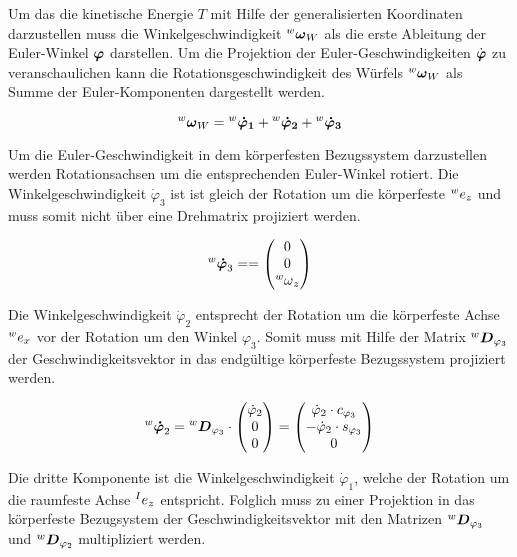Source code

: Um das die kinetische Energie $T$ mit Hilfe der generalisierten Koordinaten darzustellen muss die Winkelgeschwindigkeit $\prescript{w}{}{}\boldsymbol{\omega}_W$ als die erste Ableitung der Euler-Winkel $\boldsymbol{\varphi}$ darstellen.
Um die Projektion der Euler-Geschwindigkeiten $\dot{\boldsymbol{\varphi}}$ zu veranschaulichen kann die Rotationsgeschwindigkeit des Würfels $\prescript{w}{}{}\boldsymbol{\omega}_W$ als Summe der Euler-Komponenten dargestellt werden.

\begin{equation}
\prescript{w}{}{}\boldsymbol{\omega}_W = \prescript{w}{}{}\boldsymbol{\dot{\varphi}_1} + \prescript{w}{}{}\boldsymbol{\dot{\varphi}_2} + \prescript{w}{}{}\boldsymbol{\dot{\varphi}_3}
\end{equation}

Um die Euler-Geschwindigkeit in dem körperfesten Bezugssystem darzustellen werden Rotationsachsen um die entsprechenden Euler-Winkel rotiert. Die Winkelgeschwindigkeit $\dot{\varphi}_3$ ist ist gleich der Rotation um die körperfeste $\prescript{w}{} e_z$ und muss somit nicht über eine Drehmatrix projiziert werden. 

\begin{equation}
\prescript{w}{}{}\boldsymbol{\dot{\varphi}}_3 =  =
\begin{pmatrix}
0 \\ 0 \\ \prescript{w}{}{\omega}_z
\end{pmatrix} 
\end{equation}

Die Winkelgeschwindigkeit $\dot{\varphi}_2$ entsprecht der Rotation um die körperfeste Achse $\prescript{w}{} e_x$ vor der Rotation um den Winkel $\varphi_3$. Somit muss mit Hilfe der  Matrix $\prescript{w}{}{}\boldsymbol{D}_{\varphi_3}$ der Geschwindigkeitsvektor in das endgültige körperfeste Bezugssystem projiziert werden.

\begin{equation}
\prescript{w}{}{}\boldsymbol{\dot{\varphi}}_2 = \prescript{w}{}{}\boldsymbol{D}_{\varphi_3} \cdot
\begin{pmatrix}
\dot{\varphi}_2 \\ 0 \\ 0
\end{pmatrix} = 
\begin{pmatrix}
\dot{\varphi}_2 \cdot c_{\varphi_3} \\
-\dot{\varphi}_2 \cdot s_{\varphi_3} \\
0
\end{pmatrix}
\end{equation}

Die dritte Komponente ist die Winkelgeschwindigkeit $\dot{\varphi}_1$, welche der Rotation um die raumfeste Achse $\prescript{I}{} e_z$ entspricht. Folglich muss zu einer Projektion in das körperfeste Bezugsystem der Geschwindigkeitsvektor mit den Matrizen $\prescript{w}{}{}\boldsymbol{D}_{\varphi_3}$ und $\prescript{w}{}{}\boldsymbol{D}_{\varphi_2}$ multipliziert werden. 

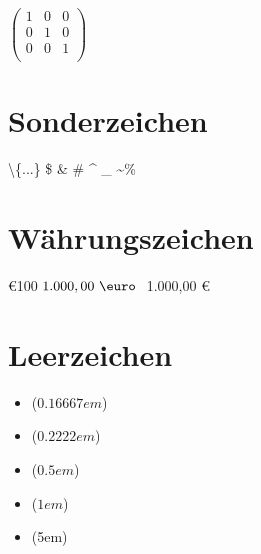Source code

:     $
        \left( \begin{array}{rrr}
            1 & 0 & 0 \\                                              
            0 & 1 & 0 \\
            0 & 0 & 1 \\                                              
        \end{array}\right)
    $

\section{Sonderzeichen}
    \textbackslash \{...\} \$ \& \# \textdegree \^{} \_ \textasciitilde \%

\section{Währungszeichen}
    \euro 100   $1.000,00 \text{ \euro }$ 1.000,00 \euro

\section{Leerzeichen}
\begin{itemize} %
    \item[] [a\,b] ($0.16667em$)
    \item[] [a\:b] ($0.2222em$)
    \item[] [a\enspace b] ($0.5em$)
    \item[] [a\quad b] ($1em$)
    \item[] [a\hspace{5em} b] (5em)
\end{itemize}

\newpage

******

### EXERCISE DETAILS
Copy out, from the data above, every line holding the word "muss".

### TASK ANSWER
: Um das die kinetische Energie $T$ mit Hilfe der generalisierten Koordinaten darzustellen muss die Winkelgeschwindigkeit $\prescript{w}{}{}\boldsymbol{\omega}_W$ als die erste Ableitung der Euler-Winkel $\boldsymbol{\varphi}$ darstellen.
Um die Euler-Geschwindigkeit in dem körperfesten Bezugssystem darzustellen werden Rotationsachsen um die entsprechenden Euler-Winkel rotiert. Die Winkelgeschwindigkeit $\dot{\varphi}_3$ ist ist gleich der Rotation um die körperfeste $\prescript{w}{} e_z$ und muss somit nicht über eine Drehmatrix projiziert werden. 
Die Winkelgeschwindigkeit $\dot{\varphi}_2$ entsprecht der Rotation um die körperfeste Achse $\prescript{w}{} e_x$ vor der Rotation um den Winkel $\varphi_3$. Somit muss mit Hilfe der  Matrix $\prescript{w}{}{}\boldsymbol{D}_{\varphi_3}$ der Geschwindigkeitsvektor in das endgültige körperfeste Bezugssystem projiziert werden.
Die dritte Komponente ist die Winkelgeschwindigkeit $\dot{\varphi}_1$, welche der Rotation um die raumfeste Achse $\prescript{I}{} e_z$ entspricht. Folglich muss zu einer Projektion in das körperfeste Bezugsystem der Geschwindigkeitsvektor mit den Matrizen $\prescript{w}{}{}\boldsymbol{D}_{\varphi_3}$ und $\prescript{w}{}{}\boldsymbol{D}_{\varphi_2}$ multipliziert werden. 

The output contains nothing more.